Brief → Look for the string "Settings" in the data below, and copy each line that holds it.

Dataset records section start

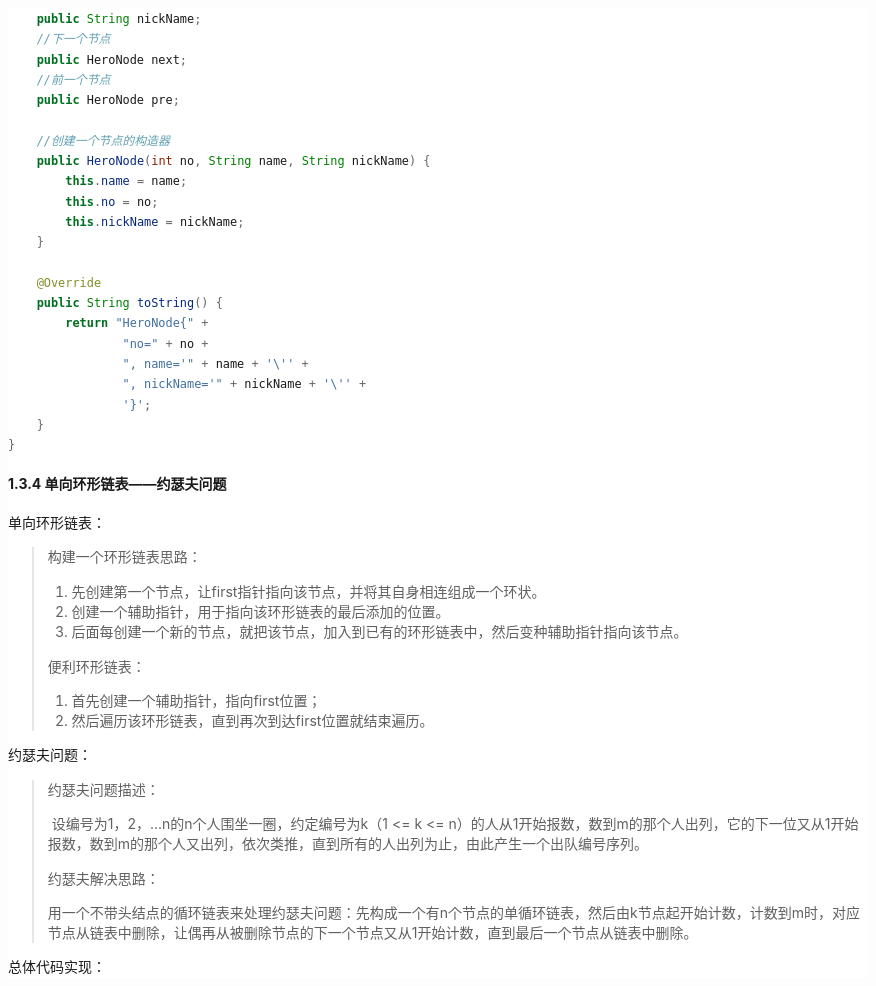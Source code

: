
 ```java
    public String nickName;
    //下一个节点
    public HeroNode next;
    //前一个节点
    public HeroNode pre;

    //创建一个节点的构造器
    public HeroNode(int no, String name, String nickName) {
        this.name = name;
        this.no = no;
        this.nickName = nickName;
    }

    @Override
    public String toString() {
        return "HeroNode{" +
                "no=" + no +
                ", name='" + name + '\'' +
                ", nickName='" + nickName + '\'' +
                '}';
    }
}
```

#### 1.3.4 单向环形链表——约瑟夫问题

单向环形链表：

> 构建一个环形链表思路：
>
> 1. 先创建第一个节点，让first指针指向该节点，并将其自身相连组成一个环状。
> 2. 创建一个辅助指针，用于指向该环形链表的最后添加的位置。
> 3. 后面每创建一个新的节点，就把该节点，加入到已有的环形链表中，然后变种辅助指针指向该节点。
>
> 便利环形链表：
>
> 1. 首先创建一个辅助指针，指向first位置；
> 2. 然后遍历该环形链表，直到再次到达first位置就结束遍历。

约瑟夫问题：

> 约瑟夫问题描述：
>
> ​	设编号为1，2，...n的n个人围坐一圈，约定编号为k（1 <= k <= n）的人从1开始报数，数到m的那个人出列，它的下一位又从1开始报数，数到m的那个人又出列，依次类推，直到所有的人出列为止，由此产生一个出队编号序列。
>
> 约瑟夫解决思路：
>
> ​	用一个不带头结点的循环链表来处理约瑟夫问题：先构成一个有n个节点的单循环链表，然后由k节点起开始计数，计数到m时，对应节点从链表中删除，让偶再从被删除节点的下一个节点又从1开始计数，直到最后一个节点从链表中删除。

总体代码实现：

Dataset records section end
Dataset records section start

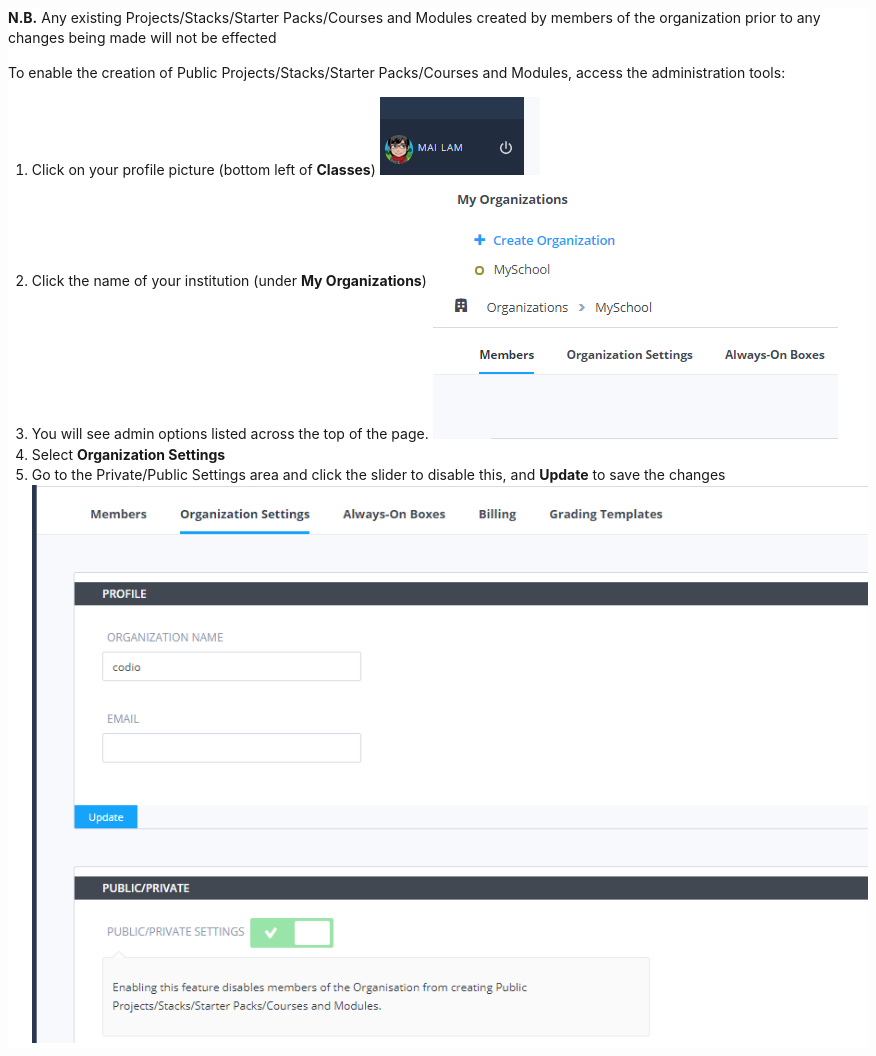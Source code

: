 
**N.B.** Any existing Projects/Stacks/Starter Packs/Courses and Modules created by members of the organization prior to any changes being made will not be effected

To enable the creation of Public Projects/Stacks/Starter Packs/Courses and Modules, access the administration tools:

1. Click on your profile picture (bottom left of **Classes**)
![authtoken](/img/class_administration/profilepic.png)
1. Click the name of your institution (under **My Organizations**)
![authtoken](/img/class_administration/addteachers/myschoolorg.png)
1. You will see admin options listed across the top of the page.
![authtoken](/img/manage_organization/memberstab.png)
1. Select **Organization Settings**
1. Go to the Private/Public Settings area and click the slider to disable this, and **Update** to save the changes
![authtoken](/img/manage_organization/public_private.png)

Dataset records section end

Answer box →
1. Select **Organization Settings**
1. Go to the Private/Public Settings area and click the slider to disable this, and **Update** to save the changes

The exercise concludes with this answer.